[ACTION ITEM] Give back the full material exactly. Omit no line.

[RECORDED INFORMATION]
****************************************

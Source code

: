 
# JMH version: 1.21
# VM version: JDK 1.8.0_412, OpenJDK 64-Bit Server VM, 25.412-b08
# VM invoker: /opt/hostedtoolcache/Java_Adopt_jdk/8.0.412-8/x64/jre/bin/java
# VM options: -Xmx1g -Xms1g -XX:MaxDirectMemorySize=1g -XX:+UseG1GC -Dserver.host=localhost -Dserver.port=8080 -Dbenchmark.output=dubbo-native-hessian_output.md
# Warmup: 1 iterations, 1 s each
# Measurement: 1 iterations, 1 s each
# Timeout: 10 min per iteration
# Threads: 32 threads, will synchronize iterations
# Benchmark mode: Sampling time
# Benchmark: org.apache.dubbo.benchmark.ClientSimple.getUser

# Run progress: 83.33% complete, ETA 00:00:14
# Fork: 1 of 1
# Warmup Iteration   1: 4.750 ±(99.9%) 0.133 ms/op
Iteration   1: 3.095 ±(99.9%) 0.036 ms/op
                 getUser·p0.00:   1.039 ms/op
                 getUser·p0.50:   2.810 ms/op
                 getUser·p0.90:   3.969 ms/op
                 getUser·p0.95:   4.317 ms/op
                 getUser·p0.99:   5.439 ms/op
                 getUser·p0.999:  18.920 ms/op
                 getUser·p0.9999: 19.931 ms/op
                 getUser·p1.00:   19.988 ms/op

****************************************

[RESPONSE AREA]
Source code

: 
# JMH version: 1.21
# VM version: JDK 1.8.0_412, OpenJDK 64-Bit Server VM, 25.412-b08
# VM invoker: /opt/hostedtoolcache/Java_Adopt_jdk/8.0.412-8/x64/jre/bin/java
# VM options: -Xmx1g -Xms1g -XX:MaxDirectMemorySize=1g -XX:+UseG1GC -Dserver.host=localhost -Dserver.port=8080 -Dbenchmark.output=dubbo-native-hessian_output.md
# Warmup: 1 iterations, 1 s each
# Measurement: 1 iterations, 1 s each
# Timeout: 10 min per iteration
# Threads: 32 threads, will synchronize iterations
# Benchmark mode: Sampling time
# Benchmark: org.apache.dubbo.benchmark.ClientSimple.getUser

# Run progress: 83.33% complete, ETA 00:00:14
# Fork: 1 of 1
# Warmup Iteration   1: 4.750 ±(99.9%) 0.133 ms/op
Iteration   1: 3.095 ±(99.9%) 0.036 ms/op
                 getUser·p0.00:   1.039 ms/op
                 getUser·p0.50:   2.810 ms/op
                 getUser·p0.90:   3.969 ms/op
                 getUser·p0.95:   4.317 ms/op
                 getUser·p0.99:   5.439 ms/op
                 getUser·p0.999:  18.920 ms/op
                 getUser·p0.9999: 19.931 ms/op
                 getUser·p1.00:   19.988 ms/op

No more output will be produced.